A Pro Se Appeal on the Rocks
May 1, 2014 § 4 Comments
Matlock was a 1980’s – 90’s tv drama starring Andy Griffith in the eponymous role as a canny criminal defense lawyer who, more often than not, got his clients acquitted. His courtroom victories were usually the result of brilliant investigation combined with ingenious trial tactics.
Perhaps with that heritage in mind, Heidi Matlock filed a pro se appeal charging that the chancellor was in error when he found her in contempt and in arrears in child support for her minor child in the sum of more than $20,000, and restored the child’s birth certificate to his original given name at birth.
Now, with that narrow adjudication at trial, one would expect the issues assigned on appeal to be pretty straightforward, but Ms. Matlock saw the case much more expansively. Her issues for review:
1. Do the actions of Gordon and Nancy Flake constitute a deprivation of civil rights pursuant to 42 U.S.C. § 1985(3)?
2. Can the Plaintiff seek attorney’s fees and court costs under 42 U.S.C. § 1988(b)?
3. Can Gordon and Nancy Flake keep my son against his will, without any permission? (18 U.S.C. § 1201).
4. Why have the Flakes not been arrested for federal kidnapping?
Gordon and Nancy Flake are the paternal grandparents who had custody of the child. The child support action was brought by DHS.

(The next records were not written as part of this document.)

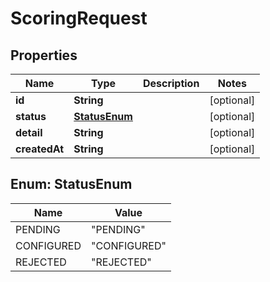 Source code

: 

# ScoringRequest


## Properties

| Name | Type | Description | Notes |
|------------ | ------------- | ------------- | -------------|
|**id** | **String** |  |  [optional] |
|**status** | [**StatusEnum**](#StatusEnum) |  |  [optional] |
|**detail** | **String** |  |  [optional] |
|**createdAt** | **String** |  |  [optional] |



## Enum: StatusEnum

| Name | Value |
|---- | -----|
| PENDING | &quot;PENDING&quot; |
| CONFIGURED | &quot;CONFIGURED&quot; |
| REJECTED | &quot;REJECTED&quot; |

In Matlock v. DHS, Flake and Todd, handed down April 15, 2014, the COA affirmed, pointing out (a) that none of the issues raised on appeal were ever raised before the trial judge, and (b) Heidi cited no authority to support her arguments. Judge Griffis added, “Certainly, this Court does not possess jurisdiction or any authority to consider or address the alleged “federal kidnapping” and federal civil rights violations that Heidi has discussed in her brief.”
Finding no reversible error apparent in the record, the COA affirmed.
Every now and then, someone sends me an email or attempts to post a comment to this blog complaining that lawyers don’t want non-lawyers practicing law because lawyers are protecting their lucrative turf. Cases like this one, however, demonstrate that a person representing himself/herself in a matter such as this can do as serious damage to oneself as a person trying to remove his or her own appendix. And if Ms. Matlock had the assistance of a “shade tree” legal assistant, then that person needs to be held accountable. I’m not saying Ms. Matlock had a meritorous ground for appeal, but even a basically competent lawyer could have advised her about it, and (a) would have assigned grounds for appeal that sounded in the record, and (b) would have cited a case or two, at a minimum, if for no other reason than appearance’s sake.